Plain-text document sources
☆ ☆ ☆ ☆ ☆

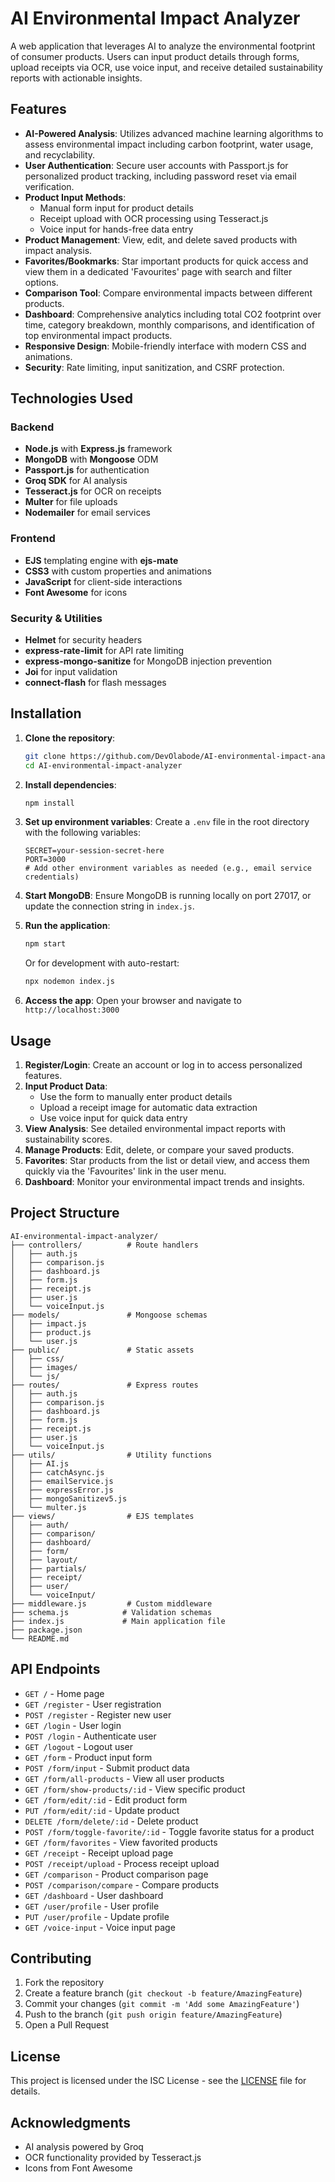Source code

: # AI Environmental Impact Analyzer

A web application that leverages AI to analyze the environmental footprint of consumer products. Users can input product details through forms, upload receipts via OCR, use voice input, and receive detailed sustainability reports with actionable insights.

## Features

- **AI-Powered Analysis**: Utilizes advanced machine learning algorithms to assess environmental impact including carbon footprint, water usage, and recyclability.
- **User Authentication**: Secure user accounts with Passport.js for personalized product tracking, including password reset via email verification.
- **Product Input Methods**:
  - Manual form input for product details
  - Receipt upload with OCR processing using Tesseract.js
  - Voice input for hands-free data entry
- **Product Management**: View, edit, and delete saved products with impact analysis.
- **Favorites/Bookmarks**: Star important products for quick access and view them in a dedicated 'Favourites' page with search and filter options.
- **Comparison Tool**: Compare environmental impacts between different products.
- **Dashboard**: Comprehensive analytics including total CO2 footprint over time, category breakdown, monthly comparisons, and identification of top environmental impact products.
- **Responsive Design**: Mobile-friendly interface with modern CSS and animations.
- **Security**: Rate limiting, input sanitization, and CSRF protection.

## Technologies Used

### Backend
- **Node.js** with **Express.js** framework
- **MongoDB** with **Mongoose** ODM
- **Passport.js** for authentication
- **Groq SDK** for AI analysis
- **Tesseract.js** for OCR on receipts
- **Multer** for file uploads
- **Nodemailer** for email services

### Frontend
- **EJS** templating engine with **ejs-mate**
- **CSS3** with custom properties and animations
- **JavaScript** for client-side interactions
- **Font Awesome** for icons

### Security & Utilities
- **Helmet** for security headers
- **express-rate-limit** for API rate limiting
- **express-mongo-sanitize** for MongoDB injection prevention
- **Joi** for input validation
- **connect-flash** for flash messages

## Installation

1. **Clone the repository**:
   ```bash
   git clone https://github.com/DevOlabode/AI-environmental-impact-analyzer.git
   cd AI-environmental-impact-analyzer
   ```

2. **Install dependencies**:
   ```bash
   npm install
   ```

3. **Set up environment variables**:
   Create a `.env` file in the root directory with the following variables:
   ```
   SECRET=your-session-secret-here
   PORT=3000
   # Add other environment variables as needed (e.g., email service credentials)
   ```

4. **Start MongoDB**:
   Ensure MongoDB is running locally on port 27017, or update the connection string in `index.js`.

5. **Run the application**:
   ```bash
   npm start
   ```
   Or for development with auto-restart:
   ```bash
   npx nodemon index.js
   ```

6. **Access the app**:
   Open your browser and navigate to `http://localhost:3000`

## Usage

1. **Register/Login**: Create an account or log in to access personalized features.
2. **Input Product Data**:
   - Use the form to manually enter product details
   - Upload a receipt image for automatic data extraction
   - Use voice input for quick data entry
3. **View Analysis**: See detailed environmental impact reports with sustainability scores.
4. **Manage Products**: Edit, delete, or compare your saved products.
5. **Favorites**: Star products from the list or detail view, and access them quickly via the 'Favourites' link in the user menu.
6. **Dashboard**: Monitor your environmental impact trends and insights.

## Project Structure

```
AI-environmental-impact-analyzer/
├── controllers/          # Route handlers
│   ├── auth.js
│   ├── comparison.js
│   ├── dashboard.js
│   ├── form.js
│   ├── receipt.js
│   ├── user.js
│   └── voiceInput.js
├── models/               # Mongoose schemas
│   ├── impact.js
│   ├── product.js
│   └── user.js
├── public/               # Static assets
│   ├── css/
│   ├── images/
│   └── js/
├── routes/               # Express routes
│   ├── auth.js
│   ├── comparison.js
│   ├── dashboard.js
│   ├── form.js
│   ├── receipt.js
│   ├── user.js
│   └── voiceInput.js
├── utils/                # Utility functions
│   ├── AI.js
│   ├── catchAsync.js
│   ├── emailService.js
│   ├── expressError.js
│   ├── mongoSanitizev5.js
│   └── multer.js
├── views/                # EJS templates
│   ├── auth/
│   ├── comparison/
│   ├── dashboard/
│   ├── form/
│   ├── layout/
│   ├── partials/
│   ├── receipt/
│   ├── user/
│   └── voiceInput/
├── middleware.js         # Custom middleware
├── schema.js            # Validation schemas
├── index.js             # Main application file
├── package.json
└── README.md
```

## API Endpoints

- `GET /` - Home page
- `GET /register` - User registration
- `POST /register` - Register new user
- `GET /login` - User login
- `POST /login` - Authenticate user
- `GET /logout` - Logout user
- `GET /form` - Product input form
- `POST /form/input` - Submit product data
- `GET /form/all-products` - View all user products
- `GET /form/show-products/:id` - View specific product
- `GET /form/edit/:id` - Edit product form
- `PUT /form/edit/:id` - Update product
- `DELETE /form/delete/:id` - Delete product
- `POST /form/toggle-favorite/:id` - Toggle favorite status for a product
- `GET /form/favorites` - View favorited products
- `GET /receipt` - Receipt upload page
- `POST /receipt/upload` - Process receipt upload
- `GET /comparison` - Product comparison page
- `POST /comparison/compare` - Compare products
- `GET /dashboard` - User dashboard
- `GET /user/profile` - User profile
- `PUT /user/profile` - Update profile
- `GET /voice-input` - Voice input page

## Contributing

1. Fork the repository
2. Create a feature branch (`git checkout -b feature/AmazingFeature`)
3. Commit your changes (`git commit -m 'Add some AmazingFeature'`)
4. Push to the branch (`git push origin feature/AmazingFeature`)
5. Open a Pull Request

## License

This project is licensed under the ISC License - see the [LICENSE](LICENSE) file for details.

## Acknowledgments

- AI analysis powered by Groq
- OCR functionality provided by Tesseract.js
- Icons from Font Awesome
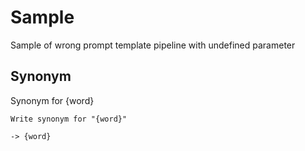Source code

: # Sample

Sample of wrong prompt template pipeline with undefined parameter

## Synonym

Synonym for {word}

```prompt
Write synonym for "{word}"
```

`-> {word}`

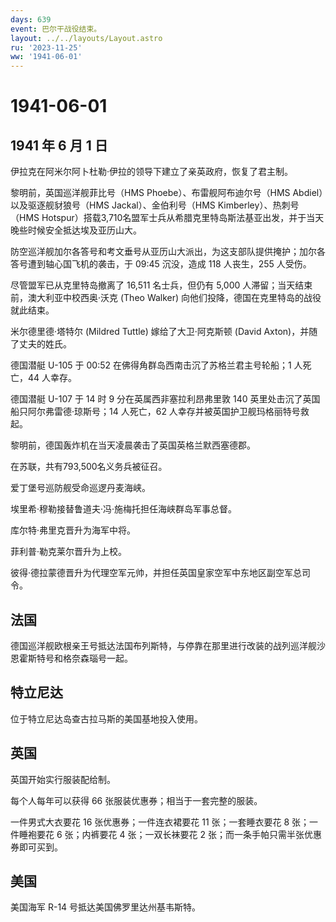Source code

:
 ```yaml
---
days: 639
event: 巴尔干战役结束。
layout: ../../layouts/Layout.astro
ru: '2023-11-25'
ww: '1941-06-01'
---
```


# 1941-06-01

## 1941 年 6 月 1 日

伊拉克在阿米尔阿卜杜勒·伊拉的领导下建立了亲英政府，恢复了君主制。

黎明前，英国巡洋舰菲比号（HMS Phoebe）、布雷舰阿布迪尔号（HMS
Abdiel）以及驱逐舰豺狼号（HMS Jackal）、金伯利号（HMS
Kimberley）、热刺号（HMS
Hotspur）搭载3,710名盟军士兵从希腊克里特岛斯法基亚出发，并于当天晚些时候安全抵达埃及亚历山大。

防空巡洋舰加尔各答号和考文垂号从亚历山大派出，为这支部队提供掩护；加尔各答号遭到轴心国飞机的袭击，于
09:45 沉没，造成 118 人丧生，255 人受伤。

尽管盟军已从克里特岛撤离了 16,511 名士兵，但仍有 5,000
人滞留；当天结束前，澳大利亚中校西奥·沃克 (Theo Walker)
向他们投降，德国在克里特岛的战役就此结束。

米尔德里德·塔特尔 (Mildred Tuttle) 嫁给了大卫·阿克斯顿 (David
Axton)，并随了丈夫的姓氏。

德国潜艇 U-105 于 00:52 在佛得角群岛西南击沉了苏格兰君主号轮船；1
人死亡，44 人幸存。

德国潜艇 U-107 于 14 时 9 分在英属西非塞拉利昂弗里敦 140
英里处击沉了英国船只阿尔弗雷德·琼斯号；14 人死亡，62
人幸存并被英国护卫舰玛格丽特号救起。

黎明前，德国轰炸机在当天凌晨袭击了英国英格兰默西塞德郡。

在苏联，共有793,500名义务兵被征召。

爱丁堡号巡防舰受命巡逻丹麦海峡。

埃里希·穆勒接替鲁道夫·冯·施梅托担任海峡群岛军事总督。

库尔特·弗里克晋升为海军中将。

菲利普·勒克莱尔晋升为上校。

彼得·德拉蒙德晋升为代理空军元帅，并担任英国皇家空军中东地区副空军总司令。

## 法国

德国巡洋舰欧根亲王号抵达法国布列斯特，与停靠在那里进行改装的战列巡洋舰沙恩霍斯特号和格奈森瑙号一起。

## 特立尼达

位于特立尼达岛查古拉马斯的美国基地投入使用。

## 英国

英国开始实行服装配给制。

每个人每年可以获得 66 张服装优惠券；相当于一套完整的服装。

一件男式大衣要花 16 张优惠券；一件连衣裙要花 11 张；一套睡衣要花 8
张；一件睡袍要花 6 张；内裤要花 4 张；一双长袜要花 2
张；而一条手帕只需半张优惠券即可买到。

## 美国

美国海军 R-14 号抵达美国佛罗里达州基韦斯特。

☆ ☆ ☆ ☆ ☆

§ **To do**
Using the records above, list each line that includes "details".

§ **Solution to the problem**
A web application that leverages AI to analyze the environmental footprint of consumer products. Users can input product details through forms, upload receipts via OCR, use voice input, and receive detailed sustainability reports with actionable insights.
  - Manual form input for product details
   - Use the form to manually enter product details
This project is licensed under the ISC License - see the [LICENSE](LICENSE) file for details.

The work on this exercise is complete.